Augustana paving the way as a solar school
University of Alberta-Augustana project coordinator Mike Clermont (left) and facilities and operations manager Christopher Blades show off the recently completed solar project on top of the Augustana forum building in Camrose on April 28. The school now has the capability to produce 252 kilowatts per hour of energy. Josh Aldrich/ Camrose Canadian
The University of Alberta-Augustana is putting their money where their mouth is when it comes to green practices.
The university recently completed the second stage of their solar roof project, installing 469 panels on the Jeanne and Peter Lougheed Performing Arts Centre and on the forum building. This is in addition to the 488 panels already on the fly tower of the Lougheed Centre. In all, they have the capability to produce 252 kilowatts per hour of energy, 130 KW of that is from the new panels.
According to facilities and operations manager Christopher Blades, the solar panels have a greenhouse gas offset of 125 metric tonnes of C02 mitigation for Lougheed Centre and 60 metric tonnes for the Forum.
“If you put the fly tower and the new installation together, you have enough power to power … 30 to 32 new homes,” he said. “That’s really significant.”
Blades says with the fly tower alone over the performing arts centre, there are already days where they are over producing energy and selling it back into the grid, despite the facility being busy. The university, however, still does draw on the power grid.
For Dean Dr. Allen Berger it is about more than saving a few dollars on electricity.
“It is also a matter of practicing what we preach,” he said. “We have an important sustainability component in our core or general education program that all of our undergraduates are required to take, so we are able to demonstrate by example the genuineness of our commitment.”
The school has done more than just incorporate solar power into its grid over the last couple of years. Augustana has improved the green technology in a number of different areas including two retrofits of lighting systems on campus and mechanical improvements coming this summer. When the panels were installed on the fly tower in 2014, it was the largest integrated array in Canada, meaning they are part of the structure of the building, forming the tower’s envelope.
They have seen the example they have set pay off in their students.
Berger says about 36 per cent of their community service learning placements over the last decade have been environmental or sustainability related projects. The CSL program was also recently recognized with an Emerald Award which recognizes leadership efforts in the area of sustainability. Meanwhile, solar energy company Newo Global Energy opened its doors last month and is powered by eight partners, seven of whom are products of Augustana.

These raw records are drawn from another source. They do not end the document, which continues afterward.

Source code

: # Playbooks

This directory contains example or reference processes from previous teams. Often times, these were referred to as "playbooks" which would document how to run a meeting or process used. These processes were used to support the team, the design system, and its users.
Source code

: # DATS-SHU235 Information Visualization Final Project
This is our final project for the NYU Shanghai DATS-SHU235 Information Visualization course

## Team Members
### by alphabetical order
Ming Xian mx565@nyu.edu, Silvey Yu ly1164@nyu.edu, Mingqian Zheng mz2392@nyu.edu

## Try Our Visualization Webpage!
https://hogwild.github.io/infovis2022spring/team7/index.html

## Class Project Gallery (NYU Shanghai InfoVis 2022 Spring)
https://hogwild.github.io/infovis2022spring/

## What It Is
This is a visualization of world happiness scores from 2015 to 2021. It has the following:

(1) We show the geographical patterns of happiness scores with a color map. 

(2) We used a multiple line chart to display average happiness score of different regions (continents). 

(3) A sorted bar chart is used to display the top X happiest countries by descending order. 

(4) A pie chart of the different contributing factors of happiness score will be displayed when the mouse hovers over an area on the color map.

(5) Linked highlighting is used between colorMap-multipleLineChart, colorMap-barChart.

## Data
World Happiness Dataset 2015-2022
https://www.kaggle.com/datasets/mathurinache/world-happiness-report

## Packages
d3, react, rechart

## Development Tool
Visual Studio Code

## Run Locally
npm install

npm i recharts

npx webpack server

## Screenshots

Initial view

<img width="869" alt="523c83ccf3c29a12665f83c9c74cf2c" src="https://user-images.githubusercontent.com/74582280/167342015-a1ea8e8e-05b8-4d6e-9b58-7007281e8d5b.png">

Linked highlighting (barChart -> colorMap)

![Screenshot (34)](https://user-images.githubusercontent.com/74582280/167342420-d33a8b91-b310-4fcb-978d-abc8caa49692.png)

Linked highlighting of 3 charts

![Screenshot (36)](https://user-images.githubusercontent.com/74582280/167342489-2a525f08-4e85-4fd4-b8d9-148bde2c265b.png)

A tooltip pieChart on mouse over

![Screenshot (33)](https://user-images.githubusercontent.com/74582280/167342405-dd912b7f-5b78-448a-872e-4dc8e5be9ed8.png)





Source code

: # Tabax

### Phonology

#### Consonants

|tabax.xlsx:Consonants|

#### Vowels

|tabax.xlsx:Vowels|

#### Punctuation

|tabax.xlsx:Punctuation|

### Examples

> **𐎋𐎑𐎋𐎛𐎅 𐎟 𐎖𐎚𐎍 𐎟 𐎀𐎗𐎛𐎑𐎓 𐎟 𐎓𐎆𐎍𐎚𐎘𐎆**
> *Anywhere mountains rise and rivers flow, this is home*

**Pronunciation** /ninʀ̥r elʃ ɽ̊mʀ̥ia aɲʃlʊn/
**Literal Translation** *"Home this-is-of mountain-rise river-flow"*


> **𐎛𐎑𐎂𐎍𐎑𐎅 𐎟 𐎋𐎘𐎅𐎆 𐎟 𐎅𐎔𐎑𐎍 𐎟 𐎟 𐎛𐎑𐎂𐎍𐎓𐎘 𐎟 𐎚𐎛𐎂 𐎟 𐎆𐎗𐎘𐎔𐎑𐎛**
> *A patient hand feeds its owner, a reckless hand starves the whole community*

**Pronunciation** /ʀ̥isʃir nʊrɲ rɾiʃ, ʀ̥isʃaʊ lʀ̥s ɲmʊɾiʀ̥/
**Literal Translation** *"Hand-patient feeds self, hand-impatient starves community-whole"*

“That was a source of great pride,” said Berger.
This project was installed by Clark Builders with subcontractors Solar Harvest Energy, Solberg and Atco. The project was funded through the University of Alberta and their energy management and sustainable operations office.
“Their goal is to reduce the amount of energy we require, that we use. They look at efficiencies in systems,” said Blades. “Part of their mandate is to reduce greenhouse gases, reduce the university’s footprint and also the benefit of doing all of that is saving some money, avoiding some carbon taxes.”
Blades is unsure if there is space for more solar panels on the roof of the buildings or on campus. The current sites were studied for most efficient use of current technology. If they add more to the roof then they run into issues with weight loads, especially factoring in winters with large amounts of snow. They also looked at grassy areas on campus as potential places for solar panels. As technology evolves, there could be more solar panels or other renewable forms of energy added to the school.
Berger, however, says there are more ways that they are looking at being good stewards of the environment through innovation. They tried with a composting pilot project that used a digester to handle compostable waste a few years ago, and although it wasn’t as successful as they had hoped it is the type of program the dean wants to integrate into the school.
“It’s an area I would love to see us continue to work in engineering improvements,” said Berger, adding they are looking into green labs as well.
“On the curricular side, while we’ve built sustainability into our core, there’s more that we can do to ensure that we’re preparing all of our students to take on leadership responsibilities and to become activists in regards to the environment when they graduate.”